▸ **What you should do**
Which of the lines below contain the string "clap"? Copy each one.

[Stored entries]
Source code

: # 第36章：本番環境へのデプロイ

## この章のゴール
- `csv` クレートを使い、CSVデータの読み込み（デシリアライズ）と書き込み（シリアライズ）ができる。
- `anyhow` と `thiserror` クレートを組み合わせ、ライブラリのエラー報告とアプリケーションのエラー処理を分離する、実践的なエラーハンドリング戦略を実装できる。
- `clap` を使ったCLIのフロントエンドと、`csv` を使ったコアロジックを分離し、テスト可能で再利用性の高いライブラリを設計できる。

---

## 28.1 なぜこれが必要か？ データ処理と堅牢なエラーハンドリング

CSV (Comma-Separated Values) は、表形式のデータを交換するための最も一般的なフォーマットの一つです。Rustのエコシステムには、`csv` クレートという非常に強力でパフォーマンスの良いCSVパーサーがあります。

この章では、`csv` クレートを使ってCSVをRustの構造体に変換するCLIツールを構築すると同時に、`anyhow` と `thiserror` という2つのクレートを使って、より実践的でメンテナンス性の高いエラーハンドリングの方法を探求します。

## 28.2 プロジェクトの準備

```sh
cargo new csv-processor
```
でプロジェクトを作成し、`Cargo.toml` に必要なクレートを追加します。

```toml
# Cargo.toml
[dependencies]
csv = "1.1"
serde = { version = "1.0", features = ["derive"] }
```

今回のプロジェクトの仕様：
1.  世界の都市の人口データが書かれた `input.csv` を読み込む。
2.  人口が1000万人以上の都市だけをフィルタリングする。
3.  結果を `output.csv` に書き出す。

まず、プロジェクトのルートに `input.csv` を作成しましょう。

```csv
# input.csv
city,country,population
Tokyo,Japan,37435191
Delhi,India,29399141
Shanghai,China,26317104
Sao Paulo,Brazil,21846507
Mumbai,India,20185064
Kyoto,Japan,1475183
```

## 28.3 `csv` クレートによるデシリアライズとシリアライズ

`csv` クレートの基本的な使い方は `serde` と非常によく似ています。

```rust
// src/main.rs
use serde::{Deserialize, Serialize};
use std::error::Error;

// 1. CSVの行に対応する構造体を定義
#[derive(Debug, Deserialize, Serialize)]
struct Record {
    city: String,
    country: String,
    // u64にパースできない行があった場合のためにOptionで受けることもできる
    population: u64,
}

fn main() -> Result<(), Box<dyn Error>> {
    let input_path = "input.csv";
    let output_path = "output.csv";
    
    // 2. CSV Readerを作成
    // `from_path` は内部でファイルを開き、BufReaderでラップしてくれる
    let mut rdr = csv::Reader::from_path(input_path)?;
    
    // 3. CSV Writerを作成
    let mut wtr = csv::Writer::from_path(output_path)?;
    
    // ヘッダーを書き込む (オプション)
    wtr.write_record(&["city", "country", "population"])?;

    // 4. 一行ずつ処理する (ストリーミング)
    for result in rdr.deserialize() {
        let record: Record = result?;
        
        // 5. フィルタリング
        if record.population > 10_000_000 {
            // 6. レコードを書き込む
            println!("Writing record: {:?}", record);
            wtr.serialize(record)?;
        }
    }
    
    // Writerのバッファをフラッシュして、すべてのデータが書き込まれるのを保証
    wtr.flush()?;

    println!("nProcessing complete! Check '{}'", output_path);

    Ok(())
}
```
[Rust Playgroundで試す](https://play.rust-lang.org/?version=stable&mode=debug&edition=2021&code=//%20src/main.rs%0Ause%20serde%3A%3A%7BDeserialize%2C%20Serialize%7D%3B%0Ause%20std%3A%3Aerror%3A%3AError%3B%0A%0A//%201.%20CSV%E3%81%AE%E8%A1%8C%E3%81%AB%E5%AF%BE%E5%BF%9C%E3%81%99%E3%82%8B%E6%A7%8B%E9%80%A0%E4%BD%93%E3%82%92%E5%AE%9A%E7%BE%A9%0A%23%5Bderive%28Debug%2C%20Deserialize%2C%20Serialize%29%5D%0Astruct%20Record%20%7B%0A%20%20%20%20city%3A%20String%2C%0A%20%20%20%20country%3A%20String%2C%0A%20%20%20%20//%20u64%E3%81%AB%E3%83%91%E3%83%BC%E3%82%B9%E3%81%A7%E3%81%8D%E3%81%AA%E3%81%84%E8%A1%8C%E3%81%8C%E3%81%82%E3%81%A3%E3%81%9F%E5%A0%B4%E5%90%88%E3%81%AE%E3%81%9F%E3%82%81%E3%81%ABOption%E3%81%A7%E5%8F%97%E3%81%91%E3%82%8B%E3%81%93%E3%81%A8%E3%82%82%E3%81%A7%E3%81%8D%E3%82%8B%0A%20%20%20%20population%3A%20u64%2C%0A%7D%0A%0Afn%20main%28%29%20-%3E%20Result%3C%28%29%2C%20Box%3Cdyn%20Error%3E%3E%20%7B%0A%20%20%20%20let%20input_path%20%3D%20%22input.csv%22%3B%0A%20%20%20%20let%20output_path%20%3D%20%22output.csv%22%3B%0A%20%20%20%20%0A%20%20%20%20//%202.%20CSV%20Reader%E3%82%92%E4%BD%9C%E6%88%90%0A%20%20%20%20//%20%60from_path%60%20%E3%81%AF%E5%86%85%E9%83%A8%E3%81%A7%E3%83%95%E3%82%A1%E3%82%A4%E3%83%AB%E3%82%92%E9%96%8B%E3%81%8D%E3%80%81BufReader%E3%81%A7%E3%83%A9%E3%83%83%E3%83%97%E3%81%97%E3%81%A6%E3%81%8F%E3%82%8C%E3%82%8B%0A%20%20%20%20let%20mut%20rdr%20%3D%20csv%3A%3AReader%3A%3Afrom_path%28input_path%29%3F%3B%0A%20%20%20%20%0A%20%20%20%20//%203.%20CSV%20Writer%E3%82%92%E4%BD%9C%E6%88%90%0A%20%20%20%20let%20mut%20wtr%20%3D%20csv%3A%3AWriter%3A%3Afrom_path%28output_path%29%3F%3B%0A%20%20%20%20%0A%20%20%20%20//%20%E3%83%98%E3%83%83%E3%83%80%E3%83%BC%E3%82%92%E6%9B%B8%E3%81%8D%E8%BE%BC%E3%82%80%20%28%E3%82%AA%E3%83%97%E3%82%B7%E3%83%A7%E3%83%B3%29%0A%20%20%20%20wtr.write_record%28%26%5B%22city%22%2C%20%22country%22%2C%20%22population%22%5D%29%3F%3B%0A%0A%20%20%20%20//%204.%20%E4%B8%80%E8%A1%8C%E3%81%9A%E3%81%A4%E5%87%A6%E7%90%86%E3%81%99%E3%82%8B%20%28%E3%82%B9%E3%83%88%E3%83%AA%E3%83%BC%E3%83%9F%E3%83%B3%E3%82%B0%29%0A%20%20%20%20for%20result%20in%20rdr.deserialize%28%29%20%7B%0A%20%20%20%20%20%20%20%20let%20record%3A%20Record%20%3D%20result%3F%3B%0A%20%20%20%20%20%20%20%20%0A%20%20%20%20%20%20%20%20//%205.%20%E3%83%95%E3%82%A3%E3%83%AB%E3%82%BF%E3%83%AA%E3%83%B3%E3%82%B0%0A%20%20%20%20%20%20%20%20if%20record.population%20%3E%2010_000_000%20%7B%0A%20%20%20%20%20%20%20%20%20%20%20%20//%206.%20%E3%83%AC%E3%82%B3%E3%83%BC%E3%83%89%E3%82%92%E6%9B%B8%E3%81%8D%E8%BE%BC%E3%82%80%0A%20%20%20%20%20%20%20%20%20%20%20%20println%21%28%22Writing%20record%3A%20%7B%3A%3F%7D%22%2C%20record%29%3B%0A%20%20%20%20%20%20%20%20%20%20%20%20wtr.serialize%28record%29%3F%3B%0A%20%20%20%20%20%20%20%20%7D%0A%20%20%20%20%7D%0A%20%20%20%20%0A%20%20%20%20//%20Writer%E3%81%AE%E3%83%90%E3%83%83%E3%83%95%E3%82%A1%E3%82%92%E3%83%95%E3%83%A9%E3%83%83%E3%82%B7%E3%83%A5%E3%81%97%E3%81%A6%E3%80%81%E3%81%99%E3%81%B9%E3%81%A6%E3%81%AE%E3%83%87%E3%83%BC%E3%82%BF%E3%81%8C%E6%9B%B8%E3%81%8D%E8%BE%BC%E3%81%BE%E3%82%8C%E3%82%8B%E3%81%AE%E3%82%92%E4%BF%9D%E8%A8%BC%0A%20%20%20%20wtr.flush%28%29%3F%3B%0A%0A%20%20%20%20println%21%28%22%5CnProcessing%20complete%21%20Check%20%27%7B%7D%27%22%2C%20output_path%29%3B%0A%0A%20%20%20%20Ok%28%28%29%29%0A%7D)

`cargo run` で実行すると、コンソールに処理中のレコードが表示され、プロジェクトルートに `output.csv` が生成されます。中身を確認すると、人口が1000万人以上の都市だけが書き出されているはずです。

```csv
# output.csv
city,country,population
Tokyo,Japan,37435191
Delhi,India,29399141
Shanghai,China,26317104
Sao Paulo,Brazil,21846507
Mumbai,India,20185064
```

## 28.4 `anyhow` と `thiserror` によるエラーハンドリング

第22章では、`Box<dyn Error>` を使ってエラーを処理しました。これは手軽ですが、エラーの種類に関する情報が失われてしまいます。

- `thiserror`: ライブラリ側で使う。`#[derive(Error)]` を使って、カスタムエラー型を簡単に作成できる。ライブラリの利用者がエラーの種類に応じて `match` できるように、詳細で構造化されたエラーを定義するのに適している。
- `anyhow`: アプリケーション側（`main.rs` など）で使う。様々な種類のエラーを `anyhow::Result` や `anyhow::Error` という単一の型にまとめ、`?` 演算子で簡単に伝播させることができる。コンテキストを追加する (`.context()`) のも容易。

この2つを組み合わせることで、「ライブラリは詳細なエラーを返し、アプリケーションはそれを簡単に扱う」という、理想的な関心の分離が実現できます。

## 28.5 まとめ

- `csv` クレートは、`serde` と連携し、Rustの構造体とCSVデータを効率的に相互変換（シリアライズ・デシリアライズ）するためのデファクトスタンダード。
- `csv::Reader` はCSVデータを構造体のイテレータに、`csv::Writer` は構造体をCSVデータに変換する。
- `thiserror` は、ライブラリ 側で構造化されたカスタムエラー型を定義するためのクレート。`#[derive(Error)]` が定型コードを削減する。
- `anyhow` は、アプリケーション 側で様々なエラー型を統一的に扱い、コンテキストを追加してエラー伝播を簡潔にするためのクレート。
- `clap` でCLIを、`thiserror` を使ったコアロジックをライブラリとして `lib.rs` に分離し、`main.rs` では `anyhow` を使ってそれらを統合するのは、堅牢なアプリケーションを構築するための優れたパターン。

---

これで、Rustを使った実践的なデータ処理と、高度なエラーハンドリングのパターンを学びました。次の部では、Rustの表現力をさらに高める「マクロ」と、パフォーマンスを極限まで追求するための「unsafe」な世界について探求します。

▸ **Task solution**
- `clap` を使ったCLIのフロントエンドと、`csv` を使ったコアロジックを分離し、テスト可能で再利用性の高いライブラリを設計できる。
- `clap` でCLIを、`thiserror` を使ったコアロジックをライブラリとして `lib.rs` に分離し、`main.rs` では `anyhow` を使ってそれらを統合するのは、堅牢なアプリケーションを構築するための優れたパターン。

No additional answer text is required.